Genova24 - Genova: notizie in tempo reale. Cronaca, Sampdoria, Genoa, Politica, Economia, Sport ...

Incidenti stradali, Genova terza in classifica dopo Livorno e Palermo

Più informazioni su

Genova. Non è un risultato particolarmente felice quello che Genova va a conquistarsi in merito agli incidenti stradali, posizionandosi terza in classifica fra le città italiane. Vacanze al volante? Occhio a livornesi e siciliani alla guida. Un’indagine condotta da SuperMoney, portale specializzato sulle assicurazioni, ha analizzato infatti le abitudini di guida in alcune delle destinazioni vacanziere più gettonate d’Italia, tracciando una classifica dei guidatori meno affidabili.

Attenzione a Livornesi e Palermitani, automobilisti distratti, mentre i Trentini al volante si rivelano molto prudenti. L’analisi di SuperMoney è stata condotta sulla base degli automobilisti che, dal gennaio 2012 a oggi, hanno inoltrato una richiesta di preventivo Rc auto sul portale, dichiarando almeno un incidente (con o senza colpa) negli ultimi tre anni. Sono poi state prese in considerazione alcune delle province in cui gli italiani amano trascorrere le proprie ferie estive, al mare o in montagna.

Al primo posto della classifica troviamo la provincia di Livorno: il 15,35% dei livornesi che ha chiesto un preventivo ha dichiarato di aver fatto almeno un sinistro negli ultimi tre anni, contro una media nazionale dell’11,49%. Deve fare molta attenzione anche chi viaggia sulle strade della provincia di Palermo, dove il 12,54% dei guidatori dichiara di aver fatto almeno un incidente nell’ultimo triennio.

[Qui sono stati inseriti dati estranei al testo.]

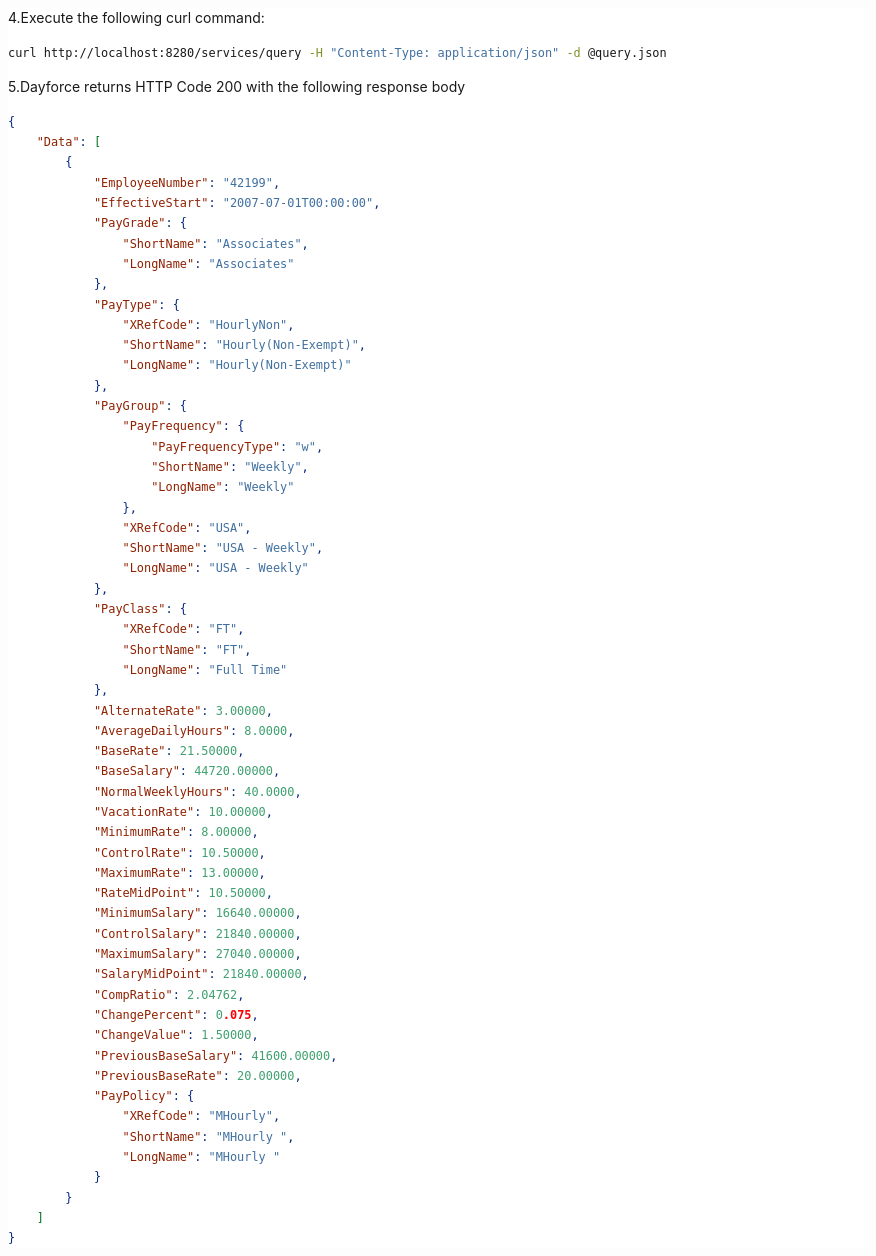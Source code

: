 4.Execute the following curl command:

```bash
curl http://localhost:8280/services/query -H "Content-Type: application/json" -d @query.json
```
5.Dayforce returns HTTP Code 200 with the following response body

```json
{
    "Data": [
        {
            "EmployeeNumber": "42199",
            "EffectiveStart": "2007-07-01T00:00:00",
            "PayGrade": {
                "ShortName": "Associates",
                "LongName": "Associates"
            },
            "PayType": {
                "XRefCode": "HourlyNon",
                "ShortName": "Hourly(Non-Exempt)",
                "LongName": "Hourly(Non-Exempt)"
            },
            "PayGroup": {
                "PayFrequency": {
                    "PayFrequencyType": "w",
                    "ShortName": "Weekly",
                    "LongName": "Weekly"
                },
                "XRefCode": "USA",
                "ShortName": "USA - Weekly",
                "LongName": "USA - Weekly"
            },
            "PayClass": {
                "XRefCode": "FT",
                "ShortName": "FT",
                "LongName": "Full Time"
            },
            "AlternateRate": 3.00000,
            "AverageDailyHours": 8.0000,
            "BaseRate": 21.50000,
            "BaseSalary": 44720.00000,
            "NormalWeeklyHours": 40.0000,
            "VacationRate": 10.00000,
            "MinimumRate": 8.00000,
            "ControlRate": 10.50000,
            "MaximumRate": 13.00000,
            "RateMidPoint": 10.50000,
            "MinimumSalary": 16640.00000,
            "ControlSalary": 21840.00000,
            "MaximumSalary": 27040.00000,
            "SalaryMidPoint": 21840.00000,
            "CompRatio": 2.04762,
            "ChangePercent": 0.075,
            "ChangeValue": 1.50000,
            "PreviousBaseSalary": 41600.00000,
            "PreviousBaseRate": 20.00000,
            "PayPolicy": {
                "XRefCode": "MHourly",
                "ShortName": "MHourly ",
                "LongName": "MHourly "
            }
        }
    ]
}
```
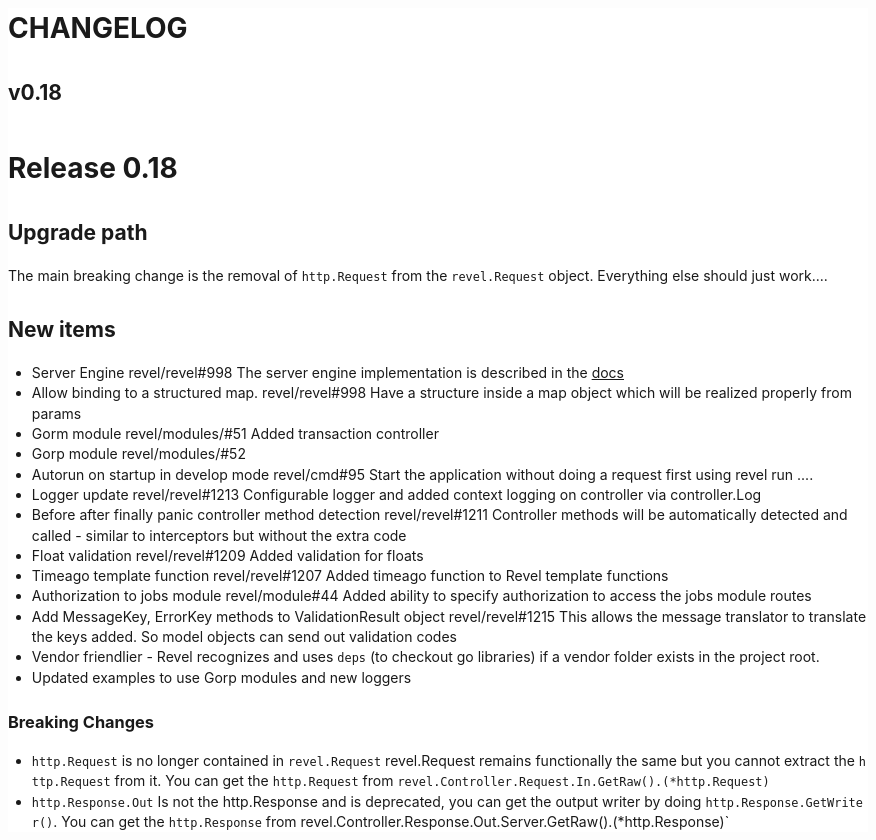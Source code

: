 # CHANGELOG

## v0.18
# Release 0.18

## Upgrade path
The main breaking change is the removal of `http.Request` from the `revel.Request` object.
Everything else should just work....

## New items
* Server Engine revel/revel#998
The server engine implementation is described in the [docs](http://revel.github.io/manual/server-engine.html)
* Allow binding to a structured map. revel/revel#998 
Have a structure inside a map object which will be realized properly from params
* Gorm module revel/modules/#51
Added transaction controller
* Gorp module revel/modules/#52
* Autorun on startup in develop mode revel/cmd#95
Start the application without doing a request first using revel run ....
* Logger update revel/revel#1213
Configurable logger and added context logging on controller via controller.Log
* Before after finally panic controller method detection revel/revel#1211 
Controller methods will be automatically detected and called - similar to interceptors but without the extra code
* Float validation revel/revel#1209
Added validation for floats
* Timeago template function revel/revel#1207
Added timeago function to Revel template functions
* Authorization to jobs module revel/module#44
Added ability to specify authorization to access the jobs module routes
* Add MessageKey, ErrorKey methods to ValidationResult object revel/revel#1215
This allows the message translator to translate the keys added. So model objects can send out validation codes
* Vendor friendlier - Revel recognizes and uses `deps` (to checkout go libraries) if a vendor folder exists in the project root. 
* Updated examples to use Gorp modules and new loggers


### Breaking Changes

* `http.Request` is no longer contained in `revel.Request` revel.Request remains functionally the same but 
you cannot extract the `http.Request` from it. You can get the `http.Request` from `revel.Controller.Request.In.GetRaw().(*http.Request)`
* `http.Response.Out` Is not the http.Response and is deprecated, you can get the output writer by doing `http.Response.GetWriter()`. You can get the `http.Response` from revel.Controller.Response.Out.Server.GetRaw().(*http.Response)`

Sul terzo gradino del podio troviamo la provincia di Genova (11,80%). All’estremo opposto della classifica, tra le province con i guidatori più virtuosi, due luoghi di montagna: nella provincia di Trento appena l’8,09% degli automobilisti ha dichiarato un sinistro, mentre a Belluno questa percentuale sale di poco, attestandosi all’8,21%. Può viaggiare tranquillo anche chi ha scelto il Salento per le prossime vacanze, visto che in provincia di Lecce i guidatori spericolati sono solo l’8,36%.